Cricket: Olympic Stadium Could Be Used for Cricket
Kevin Mitchell adds his support to the campaign for Stratford's planned 80,000-seat stadium to be used for cricket after the 2012 Olympics. An intriguing document landed on my desk last week, containing a suggestion so left-field it might just fly: after the 2012 Olympics, turn the 80,0000-seat stadium in Stratford over to... cricket.
William Buckland, a handy player at university, earns his living advising companies and institutions on business strategy - and he has already planted his idea in a few high places. He has given a copy to the Sports Minister, Richard Caborn, and told cricket executives about it in informal talks. And if Buckland is desperate, he can always call up an old schoolmate, the new Conservative party leader, David Cameron.
Buckland's fellow enthusiast for the Stratford project is Robert Franklin, a chartered company secretary.
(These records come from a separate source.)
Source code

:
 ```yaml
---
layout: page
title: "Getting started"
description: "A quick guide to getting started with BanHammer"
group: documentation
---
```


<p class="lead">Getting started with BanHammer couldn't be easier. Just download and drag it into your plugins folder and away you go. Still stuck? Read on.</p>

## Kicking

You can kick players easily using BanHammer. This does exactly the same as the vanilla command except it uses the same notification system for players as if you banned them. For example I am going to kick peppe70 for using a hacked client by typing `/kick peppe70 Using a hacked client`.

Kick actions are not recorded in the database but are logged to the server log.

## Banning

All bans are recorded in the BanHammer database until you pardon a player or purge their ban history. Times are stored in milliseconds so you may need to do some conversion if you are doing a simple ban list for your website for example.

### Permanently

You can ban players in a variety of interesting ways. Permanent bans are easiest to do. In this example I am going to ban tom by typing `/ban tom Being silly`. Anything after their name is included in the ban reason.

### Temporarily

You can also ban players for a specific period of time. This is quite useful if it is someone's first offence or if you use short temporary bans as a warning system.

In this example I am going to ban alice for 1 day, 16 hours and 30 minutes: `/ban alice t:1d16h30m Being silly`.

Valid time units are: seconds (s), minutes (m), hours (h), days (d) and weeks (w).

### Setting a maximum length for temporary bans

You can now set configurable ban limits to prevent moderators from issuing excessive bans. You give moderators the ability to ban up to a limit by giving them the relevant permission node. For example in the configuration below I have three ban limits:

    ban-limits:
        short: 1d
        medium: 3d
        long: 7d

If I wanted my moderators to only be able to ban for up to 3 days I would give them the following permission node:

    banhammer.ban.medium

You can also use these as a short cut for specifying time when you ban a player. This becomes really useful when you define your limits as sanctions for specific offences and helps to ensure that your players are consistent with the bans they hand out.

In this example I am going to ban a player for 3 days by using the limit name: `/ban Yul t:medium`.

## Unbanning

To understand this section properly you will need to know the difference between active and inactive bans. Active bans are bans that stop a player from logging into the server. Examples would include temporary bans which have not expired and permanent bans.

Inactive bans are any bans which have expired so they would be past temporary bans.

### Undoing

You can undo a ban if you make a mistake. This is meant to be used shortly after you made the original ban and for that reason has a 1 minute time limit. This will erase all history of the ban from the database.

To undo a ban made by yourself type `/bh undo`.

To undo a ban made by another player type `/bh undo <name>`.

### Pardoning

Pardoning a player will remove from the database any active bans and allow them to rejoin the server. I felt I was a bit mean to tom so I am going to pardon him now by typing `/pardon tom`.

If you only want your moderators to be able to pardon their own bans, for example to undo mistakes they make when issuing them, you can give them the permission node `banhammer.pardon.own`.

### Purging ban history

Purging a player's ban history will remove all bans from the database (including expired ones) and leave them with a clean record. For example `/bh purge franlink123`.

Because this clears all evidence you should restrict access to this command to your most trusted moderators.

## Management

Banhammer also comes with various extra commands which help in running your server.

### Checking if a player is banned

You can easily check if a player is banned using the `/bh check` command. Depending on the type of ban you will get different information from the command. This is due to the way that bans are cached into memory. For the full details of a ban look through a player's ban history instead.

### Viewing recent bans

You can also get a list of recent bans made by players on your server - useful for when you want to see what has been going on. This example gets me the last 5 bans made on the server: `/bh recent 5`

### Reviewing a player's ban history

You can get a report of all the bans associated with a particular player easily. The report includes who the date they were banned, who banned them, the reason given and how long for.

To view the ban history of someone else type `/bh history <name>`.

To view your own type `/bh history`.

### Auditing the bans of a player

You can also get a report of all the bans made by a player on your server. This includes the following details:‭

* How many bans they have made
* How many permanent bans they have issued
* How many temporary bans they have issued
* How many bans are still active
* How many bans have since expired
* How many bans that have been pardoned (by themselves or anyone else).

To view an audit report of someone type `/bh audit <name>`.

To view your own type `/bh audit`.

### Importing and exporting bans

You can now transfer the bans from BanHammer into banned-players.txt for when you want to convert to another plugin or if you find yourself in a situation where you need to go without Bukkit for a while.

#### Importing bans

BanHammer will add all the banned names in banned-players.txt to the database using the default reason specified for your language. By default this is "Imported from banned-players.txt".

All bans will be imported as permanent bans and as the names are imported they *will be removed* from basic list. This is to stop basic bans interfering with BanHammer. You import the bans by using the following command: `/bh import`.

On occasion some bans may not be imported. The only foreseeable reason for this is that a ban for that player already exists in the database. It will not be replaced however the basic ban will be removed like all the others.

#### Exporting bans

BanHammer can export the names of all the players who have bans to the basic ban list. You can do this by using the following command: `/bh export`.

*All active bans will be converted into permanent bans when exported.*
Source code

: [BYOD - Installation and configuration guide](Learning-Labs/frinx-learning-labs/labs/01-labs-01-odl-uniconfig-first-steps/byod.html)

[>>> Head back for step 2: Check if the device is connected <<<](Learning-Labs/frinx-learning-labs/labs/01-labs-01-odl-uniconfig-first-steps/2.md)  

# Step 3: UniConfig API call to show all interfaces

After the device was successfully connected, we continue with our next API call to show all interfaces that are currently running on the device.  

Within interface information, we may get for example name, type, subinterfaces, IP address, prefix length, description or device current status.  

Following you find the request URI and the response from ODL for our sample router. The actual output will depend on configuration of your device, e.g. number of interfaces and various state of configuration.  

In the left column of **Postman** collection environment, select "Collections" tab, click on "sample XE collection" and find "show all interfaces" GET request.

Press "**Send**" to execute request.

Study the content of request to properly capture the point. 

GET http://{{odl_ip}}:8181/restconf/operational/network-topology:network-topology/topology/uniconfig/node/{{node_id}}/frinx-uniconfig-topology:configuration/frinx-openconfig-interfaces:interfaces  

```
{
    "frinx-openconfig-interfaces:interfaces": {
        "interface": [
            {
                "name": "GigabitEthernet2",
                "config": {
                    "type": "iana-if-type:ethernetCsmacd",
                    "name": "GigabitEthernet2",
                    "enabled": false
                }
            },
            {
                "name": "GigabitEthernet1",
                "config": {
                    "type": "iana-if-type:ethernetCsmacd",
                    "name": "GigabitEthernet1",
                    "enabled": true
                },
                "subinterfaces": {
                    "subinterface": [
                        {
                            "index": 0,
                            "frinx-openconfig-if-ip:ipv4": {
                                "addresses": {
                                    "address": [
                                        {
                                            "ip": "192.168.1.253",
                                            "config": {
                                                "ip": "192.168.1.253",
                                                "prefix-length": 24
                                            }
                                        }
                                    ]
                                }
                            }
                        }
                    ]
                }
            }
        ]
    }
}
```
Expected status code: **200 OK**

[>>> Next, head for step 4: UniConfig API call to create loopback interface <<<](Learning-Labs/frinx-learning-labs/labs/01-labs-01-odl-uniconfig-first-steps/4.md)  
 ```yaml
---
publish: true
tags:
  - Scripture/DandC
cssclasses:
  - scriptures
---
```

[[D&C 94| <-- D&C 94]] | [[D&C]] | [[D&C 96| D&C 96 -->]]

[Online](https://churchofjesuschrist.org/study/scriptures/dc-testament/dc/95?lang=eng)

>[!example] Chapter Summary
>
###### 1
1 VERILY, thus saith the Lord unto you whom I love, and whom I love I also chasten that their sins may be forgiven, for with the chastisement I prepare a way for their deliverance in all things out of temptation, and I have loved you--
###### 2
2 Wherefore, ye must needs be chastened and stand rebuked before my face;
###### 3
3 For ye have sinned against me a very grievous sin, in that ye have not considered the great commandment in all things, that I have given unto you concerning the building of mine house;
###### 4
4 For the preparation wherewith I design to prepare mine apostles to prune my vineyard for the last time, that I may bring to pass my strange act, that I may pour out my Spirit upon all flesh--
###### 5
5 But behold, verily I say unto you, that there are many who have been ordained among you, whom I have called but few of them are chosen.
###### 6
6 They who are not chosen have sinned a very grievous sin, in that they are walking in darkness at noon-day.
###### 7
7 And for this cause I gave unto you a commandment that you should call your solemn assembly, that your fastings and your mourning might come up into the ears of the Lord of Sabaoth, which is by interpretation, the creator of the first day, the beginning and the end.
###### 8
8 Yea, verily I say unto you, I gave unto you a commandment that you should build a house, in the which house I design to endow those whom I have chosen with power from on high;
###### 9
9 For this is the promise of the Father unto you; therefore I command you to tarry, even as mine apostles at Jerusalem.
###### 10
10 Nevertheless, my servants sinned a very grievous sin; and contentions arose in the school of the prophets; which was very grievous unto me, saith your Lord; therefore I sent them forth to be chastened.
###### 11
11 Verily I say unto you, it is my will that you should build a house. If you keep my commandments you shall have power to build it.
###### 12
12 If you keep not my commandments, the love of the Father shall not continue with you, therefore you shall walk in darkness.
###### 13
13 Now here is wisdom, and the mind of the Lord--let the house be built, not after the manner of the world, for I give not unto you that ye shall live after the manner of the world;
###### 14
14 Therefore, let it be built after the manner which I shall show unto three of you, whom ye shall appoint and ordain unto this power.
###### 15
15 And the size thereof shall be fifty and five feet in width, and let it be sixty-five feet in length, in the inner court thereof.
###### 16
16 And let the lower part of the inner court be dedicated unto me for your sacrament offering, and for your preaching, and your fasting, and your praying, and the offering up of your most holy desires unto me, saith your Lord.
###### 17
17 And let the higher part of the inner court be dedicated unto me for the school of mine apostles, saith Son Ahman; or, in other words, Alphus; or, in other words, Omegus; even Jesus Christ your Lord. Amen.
But, as Buckland points out: 'We're just a couple of ordinary blokes.' Which is not to say their plan is mad - just hard to get into the public domain.
The Government plan in place is to demolish two thirds of the seats after the Games and turn the stadium over to athletics. But, says Buckland, the sport has only a handful of meetings a year and crowds are not large. Cricket, though, is riding high after the Ashes and, although 2012 is seven years away, there is reason to hope that the game's new fans will stay with cricket, and probably grow.
Anyone who saw the many thousands of new supporters left outside Old Trafford and the Oval last summer, begging for tickets, will agree the potential for growth is there.
Cricket has a huge playing base - much bigger than athletics - and TV ratings are impressive. What they don't have - and what Australia and countries on the subcontinent do have - is a stadium large enough to accommodate crowds of far more than 30,000.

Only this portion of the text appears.